On Mon, 17 Feb 2025 at 18:24, Andres Freund <and...@anarazel.de> wrote:
> Why not do this only in the if (rlim.rlim_cur < nclients + 3) case?

Done, I also changed it to not bump to rlim_max, but only to nclients
+ 3. The rest of the patches I'll update later. But response below.

> I think it might be better to have a precursor commit that wraps system(),
> including the fflush(), pgstat_report_wait_start(), pgstat_report_wait_end().
>
> It seems a bit silly to have a dance of 5 function calls that are repeated in
> three places.

Fair enough, I'll update that in the next version.

> > +#ifdef HAVE_GETRLIMIT
> > +/*
> > + * Increases the open file limit (RLIMIT_NOFILE) by the requested amount.
> > + * Returns true if successful, false otherwise.
> > + */
> > +static bool
> > +IncreaseOpenFileLimit(int extra_files)
> > +{
>
> Why is this a relative instead of an absolute amount?

I don't feel strongly about this, but it seemed nicer to encapsulate
that. My callers (and I expect the io_uring one too) all had the
relative amount. Seemed a bit silly to always require the caller to
add custom_max_open_files.rlim_cur to that, especially since you might
want to call IncreaseOpenFileLimit from another file for your io_uring
stuff, which would mean also making custom_max_open_files.rlim_cur
non-static. Or of course you'd have to query getrlimit again.
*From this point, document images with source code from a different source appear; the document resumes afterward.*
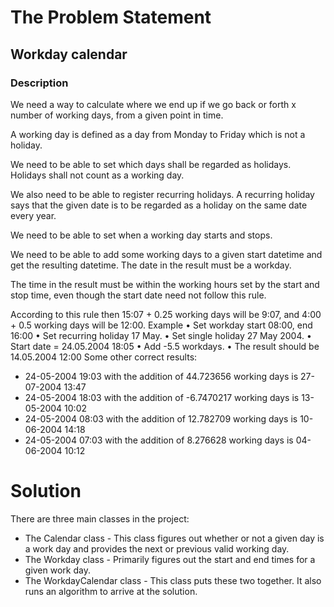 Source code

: # The Problem Statement

## Workday calendar
### Description
We need a way to calculate where we end up if we go back or forth x
number of working days, from a given point in time.

A working day is defined as a day from Monday to Friday which is not a
holiday.

We need to be able to set which days shall be regarded as holidays.
Holidays shall not count as a working day.

We also need to be able to register recurring holidays. A recurring
holiday says that the given date is to be regarded as a holiday on the
same date every year.

We need to be able to set when a working day starts and stops.

We need to be able to add some working days to a given start datetime
and get the resulting datetime. The date in the result must be a
workday.

The time in the result must be within the working hours set by the start
and stop time, even though the start date need not follow this rule.

According to this rule then 15:07 + 0.25 working days will be 9:07, and
4:00 + 0.5 working days will be 12:00.
Example
• Set workday start 08:00, end 16:00
• Set recurring holiday 17 May.
• Set single holiday 27 May 2004.
• Start date = 24.05.2004 18:05
• Add -5.5 workdays.
• The result should be 14.05.2004 12:00
Some other correct results:
* 24-05-2004 19:03 with the addition of 44.723656 working days is 27-07-2004 13:47
* 24-05-2004 18:03 with the addition of -6.7470217 working days is 13-05-2004 10:02
* 24-05-2004 08:03 with the addition of 12.782709 working days is 10-06-2004 14:18
* 24-05-2004 07:03 with the addition of 8.276628 working days is 04-06-2004 10:12

# Solution

There are three main classes in the project:
* The Calendar class - This class figures out whether or not a given day is a work day and provides the next or previous valid working day.
* The Workday class - Primarily figures out the start and end times for a given work day.
* The WorkdayCalendar class - This class puts these two together. It also runs an algorithm to arrive at the solution.


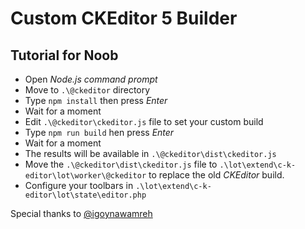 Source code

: Custom CKEditor 5 Builder
=========================

Tutorial for Noob
-----------------

 - Open _Node.js command prompt_
 - Move to `.\@ckeditor` directory
 - Type `npm install` then press _Enter_
 - Wait for a moment
 - Edit `.\@ckeditor\ckeditor.js` file to set your custom build
 - Type `npm run build` hen press _Enter_
 - Wait for a moment
 - The results will be available in `.\@ckeditor\dist\ckeditor.js`
 - Move the `.\@ckeditor\dist\ckeditor.js` file to `.\lot\extend\c-k-editor\lot\worker\@ckeditor` to replace the old _CKEditor_ build.
 - Configure your toolbars in `.\lot\extend\c-k-editor\lot\state\editor.php`

Special thanks to [@igoynawamreh](https://github.com/igoynawamreh)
> > +     if (setrlimit(RLIMIT_NOFILE, &rlim) != 0)
> > +     {
> > +             ereport(WARNING, (errmsg("setrlimit failed: %m")));
> > +             return false;
> > +     }
>
> Is a WARNING really appropriate here?  I guess it's just copied from elsewhere
> in the file, but still...

I mean this shouldn't ever fail. We checked beforehand if we are
allowed to increase it this far. So if setrlimit fails then there's a
bug somewhere. That made me think it was sensible to report a warning,
so at least people can see something strange is going on.
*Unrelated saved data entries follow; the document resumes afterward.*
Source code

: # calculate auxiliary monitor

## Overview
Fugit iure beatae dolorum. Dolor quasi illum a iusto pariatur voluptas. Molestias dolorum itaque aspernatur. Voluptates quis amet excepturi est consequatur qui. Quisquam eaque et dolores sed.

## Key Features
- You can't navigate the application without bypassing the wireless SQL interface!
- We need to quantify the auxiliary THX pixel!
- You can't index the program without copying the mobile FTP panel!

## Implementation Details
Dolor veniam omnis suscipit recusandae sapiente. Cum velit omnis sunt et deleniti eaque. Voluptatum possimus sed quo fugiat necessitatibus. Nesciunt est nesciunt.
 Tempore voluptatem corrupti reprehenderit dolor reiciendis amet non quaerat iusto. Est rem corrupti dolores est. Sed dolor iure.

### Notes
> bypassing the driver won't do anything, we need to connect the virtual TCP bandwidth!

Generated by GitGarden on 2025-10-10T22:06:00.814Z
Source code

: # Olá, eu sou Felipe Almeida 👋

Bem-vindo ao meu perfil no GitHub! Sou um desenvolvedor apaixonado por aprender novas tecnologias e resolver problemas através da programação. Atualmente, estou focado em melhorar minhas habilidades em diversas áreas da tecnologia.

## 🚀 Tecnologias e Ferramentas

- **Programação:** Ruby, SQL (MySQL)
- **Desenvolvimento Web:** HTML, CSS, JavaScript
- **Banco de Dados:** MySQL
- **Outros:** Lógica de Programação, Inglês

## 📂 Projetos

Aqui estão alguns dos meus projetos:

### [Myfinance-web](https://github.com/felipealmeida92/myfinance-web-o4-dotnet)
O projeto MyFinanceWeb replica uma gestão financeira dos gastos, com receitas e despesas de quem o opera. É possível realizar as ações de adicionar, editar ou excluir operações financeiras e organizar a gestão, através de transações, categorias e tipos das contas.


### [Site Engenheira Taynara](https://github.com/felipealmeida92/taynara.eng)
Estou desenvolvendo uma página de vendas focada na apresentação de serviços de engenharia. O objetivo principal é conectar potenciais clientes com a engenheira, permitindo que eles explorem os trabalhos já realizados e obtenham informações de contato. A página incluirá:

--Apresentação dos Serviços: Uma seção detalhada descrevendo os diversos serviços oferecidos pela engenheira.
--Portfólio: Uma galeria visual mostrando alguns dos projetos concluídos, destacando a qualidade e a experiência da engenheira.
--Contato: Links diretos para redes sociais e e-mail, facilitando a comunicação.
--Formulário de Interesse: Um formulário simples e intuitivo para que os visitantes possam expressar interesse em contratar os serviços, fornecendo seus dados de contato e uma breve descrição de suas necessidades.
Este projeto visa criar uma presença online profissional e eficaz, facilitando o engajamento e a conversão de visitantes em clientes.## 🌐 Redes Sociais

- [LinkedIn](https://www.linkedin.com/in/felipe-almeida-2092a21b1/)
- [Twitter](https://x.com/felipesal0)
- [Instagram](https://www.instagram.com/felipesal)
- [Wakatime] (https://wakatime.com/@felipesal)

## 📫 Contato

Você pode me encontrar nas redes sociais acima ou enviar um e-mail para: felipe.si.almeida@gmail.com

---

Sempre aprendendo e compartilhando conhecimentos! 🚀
> > +     if (setrlimit(RLIMIT_NOFILE, &original_max_open_files) != 0)
> > +     {
> > +             ereport(WARNING, (errmsg("setrlimit failed: %m")));
> > +     }
> > +#endif
> > +}
>
> Hm. Does this actually work if we currently have more than
> original_max_open_files.rlim_cur files open?

So according to at least the Linux and FreeBSD manpages, lowering
below the currently open files is not a failure mode.
- https://linux.die.net/man/2/setrlimit
- https://man.freebsd.org/cgi/man.cgi?query=setrlimit

I also tried this out manually on my Linux machine, by starting
postgres with only a soft limit of 15 (lower than that and it wouldn't
start). I was then able to change the limits without issue when
calling setrlimit or system.

... Sadly that turned out not to be true when calling popen in
OpenPipeStream (ofcourse). Because that will actually open a file in
the postgres process too, and at that point you're already over your
file limit. I can see two ways around that:
1. Writing a custom version of popen, where we lower the limit just
before we call exec in the forked process.
2. Don't care about restoring the original limit for OpenPipeStream

My suggestion would be to go for 2: It doesn't seem worth the
complexity of having a custom popen implementation, just to be able to
handle buggy programs (i.e. ones that cannot handle more than 1024
files, while still trying to open more than that amount of files)

> It'd be fine to do the system() with more files open, because it'll internally
> do exec(), but of course setrlimit() doesn't know that ...

I'm not sure I understand what you mean here.


> All these ifdefs make this function rather hard to read.  It was kinda bad
> before, but it does get even worse with this patch.  Not really sure what to
> do about that though.

Agreed, I'll see if I can figure out a way to restructure it a bit.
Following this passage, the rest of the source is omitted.